Adding to the extreme trading conditions are demands on lines from shippers for extended credit as the banking meltdown hits global commerce.
Late payments are on the increase, and anecdotal reports suggest that non-vessel owning carriers are beginning to be hit by bad debts and bankruptcies among their smaller customers. The fear is that this situation will snowball, with lines now keeping their cashflow under intense scrutiny….
The sense of alarm was apparent at last week’s Box Club meeting when the heads of the world’s biggest container lines held a series of top level meetings, with rumours rife in the Geneva corridors that some newbuilding orders will be cancelled because of the liquidity squeeze.
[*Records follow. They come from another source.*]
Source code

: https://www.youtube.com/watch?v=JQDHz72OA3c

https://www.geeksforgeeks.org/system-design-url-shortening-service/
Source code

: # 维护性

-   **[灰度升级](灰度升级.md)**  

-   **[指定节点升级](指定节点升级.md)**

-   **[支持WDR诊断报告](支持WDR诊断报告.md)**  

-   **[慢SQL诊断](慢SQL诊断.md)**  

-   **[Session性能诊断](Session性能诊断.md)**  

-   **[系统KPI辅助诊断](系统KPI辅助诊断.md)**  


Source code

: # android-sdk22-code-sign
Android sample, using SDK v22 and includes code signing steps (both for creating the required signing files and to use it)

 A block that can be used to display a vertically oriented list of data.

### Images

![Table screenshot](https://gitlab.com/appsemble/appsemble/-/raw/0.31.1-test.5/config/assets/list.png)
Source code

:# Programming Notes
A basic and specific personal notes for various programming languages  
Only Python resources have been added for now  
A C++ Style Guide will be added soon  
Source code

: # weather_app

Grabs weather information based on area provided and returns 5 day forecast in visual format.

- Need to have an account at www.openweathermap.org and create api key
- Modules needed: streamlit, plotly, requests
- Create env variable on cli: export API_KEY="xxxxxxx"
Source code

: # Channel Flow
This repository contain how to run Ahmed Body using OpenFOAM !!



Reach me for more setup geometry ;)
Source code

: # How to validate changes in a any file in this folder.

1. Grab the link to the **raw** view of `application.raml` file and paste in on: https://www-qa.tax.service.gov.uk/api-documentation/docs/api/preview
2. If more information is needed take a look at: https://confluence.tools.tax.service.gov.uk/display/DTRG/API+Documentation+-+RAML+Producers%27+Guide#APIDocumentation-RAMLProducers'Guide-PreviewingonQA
That does not seem to have happened yet, but ordering activity has come to a virtual standstill as banks demand that owners contribute up to 30% of newbuilding costs from their own pockets.
From a separate Lloyd’s List article:
Dry bulk owners could find themselves in breach of their loan conditions and some may face bankruptcy after a record drop in secondhand values.
The issue of falling asset values that are linked to loans is now a big problem according to brokers.
“As long as secondhand vessel prices continue to fall, which seems likely in the short-term, and equity prices fall or at the very least remain at current levels, our industry has a serious problem,” Imarex frieght options broker Jeffrey Landsberg told Lloyd’s List.
“As the weeks and months progress, I expect more companies will have problems paying back their loans.”
In the last 12 days there has been on average one bankruptcy every three days, which is “just the start”, according to Tufton Oceanic research director Andreas Vergottis.